• [Exercise goal]: Output all entries precisely.
Start of Supplied data
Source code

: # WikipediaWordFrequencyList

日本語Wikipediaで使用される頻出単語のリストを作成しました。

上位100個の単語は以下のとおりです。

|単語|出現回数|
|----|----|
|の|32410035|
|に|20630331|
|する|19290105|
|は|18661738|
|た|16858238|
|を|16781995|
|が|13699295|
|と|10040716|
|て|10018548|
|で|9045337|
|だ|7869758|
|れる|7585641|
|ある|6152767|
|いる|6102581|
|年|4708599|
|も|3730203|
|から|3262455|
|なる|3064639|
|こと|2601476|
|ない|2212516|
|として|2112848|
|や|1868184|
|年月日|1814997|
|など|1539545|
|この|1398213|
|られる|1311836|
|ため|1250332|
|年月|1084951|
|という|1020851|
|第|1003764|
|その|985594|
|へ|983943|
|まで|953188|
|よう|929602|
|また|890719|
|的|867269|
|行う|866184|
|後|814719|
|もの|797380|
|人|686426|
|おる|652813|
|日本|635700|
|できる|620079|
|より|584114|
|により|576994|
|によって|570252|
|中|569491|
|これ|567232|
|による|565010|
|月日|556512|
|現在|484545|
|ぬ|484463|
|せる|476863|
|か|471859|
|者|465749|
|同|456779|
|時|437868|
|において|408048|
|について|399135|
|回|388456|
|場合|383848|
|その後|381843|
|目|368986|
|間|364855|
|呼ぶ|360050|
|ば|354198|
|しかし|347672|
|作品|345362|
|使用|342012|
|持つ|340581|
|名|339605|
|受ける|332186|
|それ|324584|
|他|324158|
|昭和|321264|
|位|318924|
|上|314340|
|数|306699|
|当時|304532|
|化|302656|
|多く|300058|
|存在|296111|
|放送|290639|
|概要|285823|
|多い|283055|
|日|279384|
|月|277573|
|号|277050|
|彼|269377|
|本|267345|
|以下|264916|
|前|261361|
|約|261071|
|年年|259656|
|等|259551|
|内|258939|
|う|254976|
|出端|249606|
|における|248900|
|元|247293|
End of Supplied data
• [Task result]:
Source code

: # WikipediaWordFrequencyList

日本語Wikipediaで使用される頻出単語のリストを作成しました。

上位100個の単語は以下のとおりです。

|単語|出現回数|
|----|----|
|の|32410035|
|に|20630331|
|する|19290105|
|は|18661738|
|た|16858238|
|を|16781995|
|が|13699295|
|と|10040716|
|て|10018548|
|で|9045337|
|だ|7869758|
|れる|7585641|
|ある|6152767|
|いる|6102581|
|年|4708599|
|も|3730203|
|から|3262455|
|なる|3064639|
|こと|2601476|
|ない|2212516|
|として|2112848|
|や|1868184|
|年月日|1814997|
|など|1539545|
|この|1398213|
|られる|1311836|
|ため|1250332|
|年月|1084951|
|という|1020851|
|第|1003764|
|その|985594|
|へ|983943|
|まで|953188|
|よう|929602|
|また|890719|
|的|867269|
|行う|866184|
|後|814719|
|もの|797380|
|人|686426|
|おる|652813|
|日本|635700|
|できる|620079|
|より|584114|
|により|576994|
|によって|570252|
|中|569491|
|これ|567232|
|による|565010|
|月日|556512|
|現在|484545|
|ぬ|484463|
|せる|476863|
|か|471859|
|者|465749|
|同|456779|
|時|437868|
|において|408048|
|について|399135|
|回|388456|
|場合|383848|
|その後|381843|
|目|368986|
|間|364855|
|呼ぶ|360050|
|ば|354198|
|しかし|347672|
|作品|345362|
|使用|342012|
|持つ|340581|
|名|339605|
|受ける|332186|
|それ|324584|
|他|324158|
|昭和|321264|
|位|318924|
|上|314340|
|数|306699|
|当時|304532|
|化|302656|
|多く|300058|
|存在|296111|
|放送|290639|
|概要|285823|
|多い|283055|
|日|279384|
|月|277573|
|号|277050|
|彼|269377|
|本|267345|
|以下|264916|
|前|261361|
|約|261071|
|年年|259656|
|等|259551|
|内|258939|
|う|254976|
|出端|249606|
|における|248900|
|元|247293|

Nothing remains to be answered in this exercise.